_Collected data_
# # # # #

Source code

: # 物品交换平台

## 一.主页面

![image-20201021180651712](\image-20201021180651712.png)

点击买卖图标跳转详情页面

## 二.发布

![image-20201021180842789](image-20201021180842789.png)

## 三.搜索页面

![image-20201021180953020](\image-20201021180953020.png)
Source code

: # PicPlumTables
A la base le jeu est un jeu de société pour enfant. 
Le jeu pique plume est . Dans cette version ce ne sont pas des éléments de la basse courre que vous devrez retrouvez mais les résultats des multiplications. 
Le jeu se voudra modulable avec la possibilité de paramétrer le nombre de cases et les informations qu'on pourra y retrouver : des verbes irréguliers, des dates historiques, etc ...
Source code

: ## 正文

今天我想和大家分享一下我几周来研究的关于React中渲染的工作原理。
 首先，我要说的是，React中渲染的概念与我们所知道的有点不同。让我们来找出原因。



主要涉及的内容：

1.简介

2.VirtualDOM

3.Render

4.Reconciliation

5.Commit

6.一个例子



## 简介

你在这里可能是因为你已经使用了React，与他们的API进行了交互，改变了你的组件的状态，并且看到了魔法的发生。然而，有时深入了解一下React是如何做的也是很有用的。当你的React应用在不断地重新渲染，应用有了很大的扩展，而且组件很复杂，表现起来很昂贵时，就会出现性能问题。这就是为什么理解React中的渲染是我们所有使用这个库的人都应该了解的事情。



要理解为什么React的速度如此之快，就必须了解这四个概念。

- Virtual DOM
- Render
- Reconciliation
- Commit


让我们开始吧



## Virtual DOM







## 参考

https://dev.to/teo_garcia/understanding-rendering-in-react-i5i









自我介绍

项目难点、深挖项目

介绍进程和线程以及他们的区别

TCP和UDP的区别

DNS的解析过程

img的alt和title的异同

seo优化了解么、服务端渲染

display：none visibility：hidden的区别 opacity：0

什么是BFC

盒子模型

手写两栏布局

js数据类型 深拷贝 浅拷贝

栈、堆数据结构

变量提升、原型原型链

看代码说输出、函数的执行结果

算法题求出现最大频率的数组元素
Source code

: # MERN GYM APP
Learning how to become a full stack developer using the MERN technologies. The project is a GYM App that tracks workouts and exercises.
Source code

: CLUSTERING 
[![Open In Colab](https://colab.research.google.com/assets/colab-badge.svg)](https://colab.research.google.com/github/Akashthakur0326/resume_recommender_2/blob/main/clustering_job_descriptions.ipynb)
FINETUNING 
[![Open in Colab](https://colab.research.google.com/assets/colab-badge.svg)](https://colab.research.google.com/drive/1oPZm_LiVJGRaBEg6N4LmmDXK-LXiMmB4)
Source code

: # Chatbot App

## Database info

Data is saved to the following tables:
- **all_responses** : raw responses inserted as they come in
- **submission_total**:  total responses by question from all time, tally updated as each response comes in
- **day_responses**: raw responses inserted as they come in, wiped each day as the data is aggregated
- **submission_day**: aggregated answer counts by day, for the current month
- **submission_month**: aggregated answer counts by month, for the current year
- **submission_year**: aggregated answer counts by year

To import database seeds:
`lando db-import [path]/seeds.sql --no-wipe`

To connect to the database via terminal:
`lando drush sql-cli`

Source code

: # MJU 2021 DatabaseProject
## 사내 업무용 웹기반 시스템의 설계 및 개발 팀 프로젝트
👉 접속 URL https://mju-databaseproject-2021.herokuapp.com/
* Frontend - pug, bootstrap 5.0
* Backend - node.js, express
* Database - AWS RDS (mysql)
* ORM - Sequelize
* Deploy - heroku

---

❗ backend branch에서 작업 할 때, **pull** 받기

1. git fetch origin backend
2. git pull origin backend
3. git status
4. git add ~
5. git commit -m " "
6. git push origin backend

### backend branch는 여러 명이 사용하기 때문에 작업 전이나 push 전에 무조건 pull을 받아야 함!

# # # # #

_Your task_
Copy the line containing "pug, bootstrap 5.0" and every line after it, through the last line of the records. Include nothing else.

_Task output_
* Frontend - pug, bootstrap 5.0
* Backend - node.js, express
* Database - AWS RDS (mysql)
* ORM - Sequelize
* Deploy - heroku

---

❗ backend branch에서 작업 할 때, **pull** 받기

1. git fetch origin backend
2. git pull origin backend
3. git status
4. git add ~
5. git commit -m " "
6. git push origin backend

### backend branch는 여러 명이 사용하기 때문에 작업 전이나 push 전에 무조건 pull을 받아야 함!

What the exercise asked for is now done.